Appreciating the miracles of technology is one thing; making appropriate use of them is another. A key component of contemporary innovation in medical education is undoubtedly delivered via technology, but the educator still has to play the key role of deciding how to use it appropriately in order to enhance medical students’ critical thinking and problem-solving skills, and not to substitute him/herself as a teacher. In view of this fact, the question is, “What kind of medical education do we seek to deliver?” In essence, this could be rephrased as, “What kind of doctors do we need?”
Technology already plays a huge role in delivering everyday healthcare, but it should be kept in mind that using it effectively should neither undermine the doctor-patient relationship (Chipidza et al. 2015) nor compromise the patient’s right to life-saving and cost-effective care.
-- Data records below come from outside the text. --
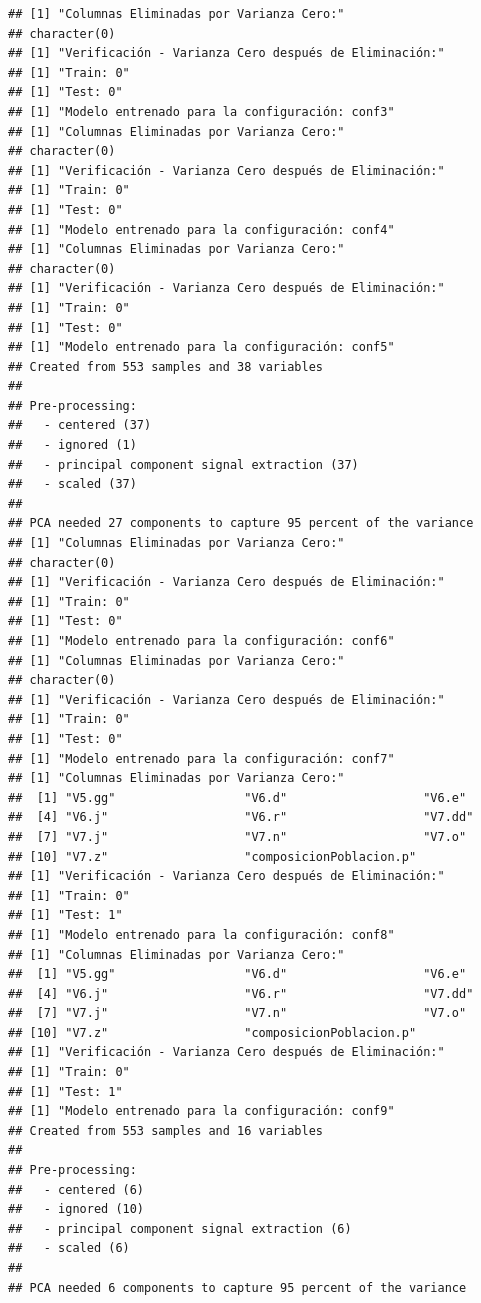 \documentclass[
]{article}
\begin{document}
\begin{verbatim}
## [1] "Columnas Eliminadas por Varianza Cero:"
## character(0)
## [1] "Verificación - Varianza Cero después de Eliminación:"
## [1] "Train: 0"
## [1] "Test: 0"
## [1] "Modelo entrenado para la configuración: conf3"
## [1] "Columnas Eliminadas por Varianza Cero:"
## character(0)
## [1] "Verificación - Varianza Cero después de Eliminación:"
## [1] "Train: 0"
## [1] "Test: 0"
## [1] "Modelo entrenado para la configuración: conf4"
## [1] "Columnas Eliminadas por Varianza Cero:"
## character(0)
## [1] "Verificación - Varianza Cero después de Eliminación:"
## [1] "Train: 0"
## [1] "Test: 0"
## [1] "Modelo entrenado para la configuración: conf5"
## Created from 553 samples and 38 variables
## 
## Pre-processing:
##   - centered (37)
##   - ignored (1)
##   - principal component signal extraction (37)
##   - scaled (37)
## 
## PCA needed 27 components to capture 95 percent of the variance
## [1] "Columnas Eliminadas por Varianza Cero:"
## character(0)
## [1] "Verificación - Varianza Cero después de Eliminación:"
## [1] "Train: 0"
## [1] "Test: 0"
## [1] "Modelo entrenado para la configuración: conf6"
## [1] "Columnas Eliminadas por Varianza Cero:"
## character(0)
## [1] "Verificación - Varianza Cero después de Eliminación:"
## [1] "Train: 0"
## [1] "Test: 0"
## [1] "Modelo entrenado para la configuración: conf7"
## [1] "Columnas Eliminadas por Varianza Cero:"
##  [1] "V5.gg"                  "V6.d"                   "V6.e"                  
##  [4] "V6.j"                   "V6.r"                   "V7.dd"                 
##  [7] "V7.j"                   "V7.n"                   "V7.o"                  
## [10] "V7.z"                   "composicionPoblacion.p"
## [1] "Verificación - Varianza Cero después de Eliminación:"
## [1] "Train: 0"
## [1] "Test: 1"
## [1] "Modelo entrenado para la configuración: conf8"
## [1] "Columnas Eliminadas por Varianza Cero:"
##  [1] "V5.gg"                  "V6.d"                   "V6.e"                  
##  [4] "V6.j"                   "V6.r"                   "V7.dd"                 
##  [7] "V7.j"                   "V7.n"                   "V7.o"                  
## [10] "V7.z"                   "composicionPoblacion.p"
## [1] "Verificación - Varianza Cero después de Eliminación:"
## [1] "Train: 0"
## [1] "Test: 1"
## [1] "Modelo entrenado para la configuración: conf9"
## Created from 553 samples and 16 variables
## 
## Pre-processing:
##   - centered (6)
##   - ignored (10)
##   - principal component signal extraction (6)
##   - scaled (6)
## 
## PCA needed 6 components to capture 95 percent of the variance

\end{verbatim}
\end{document}
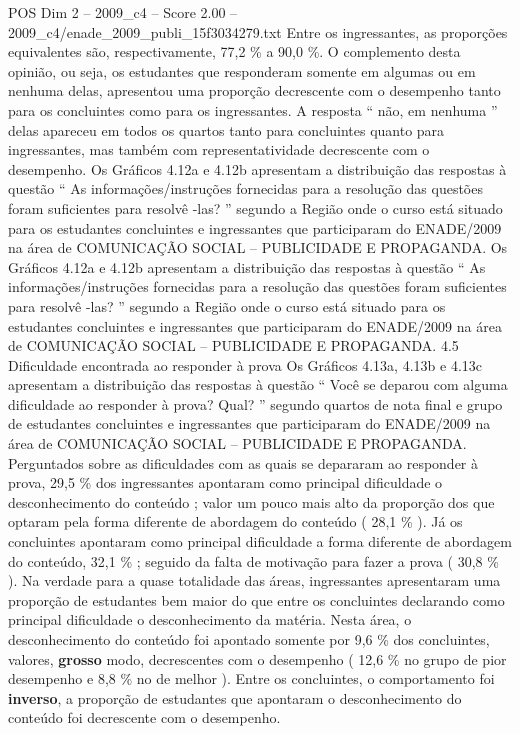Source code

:\begin{textsample}{POS Dim 2 – 2009\_c4 – Score 2.00 – 2009\_c4/enade\_2009\_publi\_15f3034279.txt}
Entre os ingressantes, as proporções equivalentes são, respectivamente, 77,2 \% a 90,0 \%.
O complemento desta opinião, ou seja, os estudantes que responderam somente em algumas ou em nenhuma delas, apresentou uma proporção decrescente com o desempenho tanto para os concluintes como para os ingressantes.
A resposta “ não, em nenhuma ” delas apareceu em todos os quartos tanto para concluintes quanto para ingressantes, mas também com representatividade decrescente com o desempenho.
Os Gráficos 4.12a e 4.12b apresentam a distribuição das respostas à questão “ As informações/instruções fornecidas para a resolução das questões foram suficientes para resolvê -las? ” segundo a Região onde o curso está situado para os estudantes concluintes e ingressantes que participaram do ENADE/2009 na área de COMUNICAÇÃO SOCIAL – PUBLICIDADE E PROPAGANDA.
Os Gráficos 4.12a e 4.12b apresentam a distribuição das respostas à questão “ As informações/instruções fornecidas para a resolução das questões foram suficientes para resolvê -las? ” segundo a Região onde o curso está situado para os estudantes concluintes e ingressantes que participaram do ENADE/2009 na área de COMUNICAÇÃO SOCIAL – PUBLICIDADE E PROPAGANDA. 4.5 Dificuldade encontrada ao responder à prova Os Gráficos 4.13a, 4.13b e 4.13c apresentam a distribuição das respostas à questão “ Você se deparou com alguma dificuldade ao responder à prova?
Qual? ” segundo quartos de nota final e grupo de estudantes concluintes e ingressantes que participaram do ENADE/2009 na área de COMUNICAÇÃO SOCIAL – PUBLICIDADE E PROPAGANDA.
Perguntados sobre as dificuldades com as quais se depararam ao responder à prova, 29,5 \% dos ingressantes apontaram como principal dificuldade o desconhecimento do conteúdo ; valor um pouco mais alto da proporção dos que optaram pela forma diferente de abordagem do conteúdo ( 28,1 \% ).
Já os concluintes apontaram como principal dificuldade a forma diferente de abordagem do conteúdo, 32,1 \% ; seguido da falta de motivação para fazer a prova ( 30,8 \% ).
Na verdade para a quase totalidade das áreas, ingressantes apresentaram uma proporção de estudantes bem maior do que entre os concluintes declarando como principal dificuldade o desconhecimento da matéria.
Nesta área, o desconhecimento do conteúdo foi apontado somente por 9,6 \% dos concluintes, valores, \textbf{grosso} modo, decrescentes com o desempenho ( 12,6 \% no grupo de pior desempenho e 8,8 \% no de melhor ).
Entre os concluintes, o comportamento foi \textbf{inverso}, a proporção de estudantes que apontaram o desconhecimento do conteúdo foi decrescente com o desempenho.

\end{textsample}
In this respect, although e-learning offers immense opportunity for high-quality and universally standardized medical training, it will never be able to replace all aspects of real-life, experience-based learning gained with respect to the patient.
The Future Physicians' Responsibilities
Future Physicians skills:
The clinician of the future works in a system that is dependent on digital
technology, and positively transformed as a result. Day to day, most of their
consultations are virtual, and they use interoperable digital health software
to manage patient communication, maintain patient records and help them
make clinical decisions. They have all the data they need at their fingertips,
and technology that uses artificial intelligence to highlight the most relevant
information. Although they need to keep up with fast-changing tech, the clinician
of the future has time for professional development and to build confidence in
new digital approaches, including through developing empathy in a digital setting.